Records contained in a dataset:
┄┄┄┄┄┄┄┄┄┄
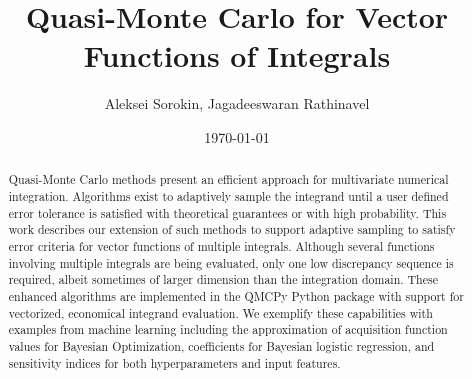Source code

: \documentclass{article}[12pt]
\title{Quasi-Monte Carlo for Vector Functions of Integrals}
\author{Aleksei Sorokin, Jagadeeswaran Rathinavel}
\date{\today}
\begin{document}
\maketitle

\begin{abstract}
Quasi-Monte Carlo methods present an efficient approach for multivariate numerical integration. Algorithms exist to adaptively sample the integrand until a user defined error tolerance is satisfied with theoretical guarantees or with high probability. This work describes our extension of such methods to support adaptive sampling to satisfy error criteria for vector functions of multiple integrals. Although several functions involving multiple integrals are being evaluated, only one low discrepancy sequence is required, albeit sometimes of larger dimension than the integration domain. These enhanced algorithms are implemented in the QMCPy Python package with support for vectorized, economical integrand evaluation. We exemplify these capabilities with examples from machine learning including the approximation of acquisition function values for Bayesian Optimization, coefficients for Bayesian logistic regression, and sensitivity indices for both hyperparameters and input features.
\end{abstract}

\tableofcontents

\newpage 


\newpage
\end{document}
┄┄┄┄┄┄┄┄┄┄
» Exercise goal
Copy every line above word for word and exclude the pictures.

» Exercise result
Source code

: \documentclass{article}[12pt]
\title{Quasi-Monte Carlo for Vector Functions of Integrals}
\author{Aleksei Sorokin, Jagadeeswaran Rathinavel}
\date{\today}
\begin{document}
\maketitle

\begin{abstract}
Quasi-Monte Carlo methods present an efficient approach for multivariate numerical integration. Algorithms exist to adaptively sample the integrand until a user defined error tolerance is satisfied with theoretical guarantees or with high probability. This work describes our extension of such methods to support adaptive sampling to satisfy error criteria for vector functions of multiple integrals. Although several functions involving multiple integrals are being evaluated, only one low discrepancy sequence is required, albeit sometimes of larger dimension than the integration domain. These enhanced algorithms are implemented in the QMCPy Python package with support for vectorized, economical integrand evaluation. We exemplify these capabilities with examples from machine learning including the approximation of acquisition function values for Bayesian Optimization, coefficients for Bayesian logistic regression, and sensitivity indices for both hyperparameters and input features.
\end{abstract}

\tableofcontents

\newpage 


\newpage
\end{document}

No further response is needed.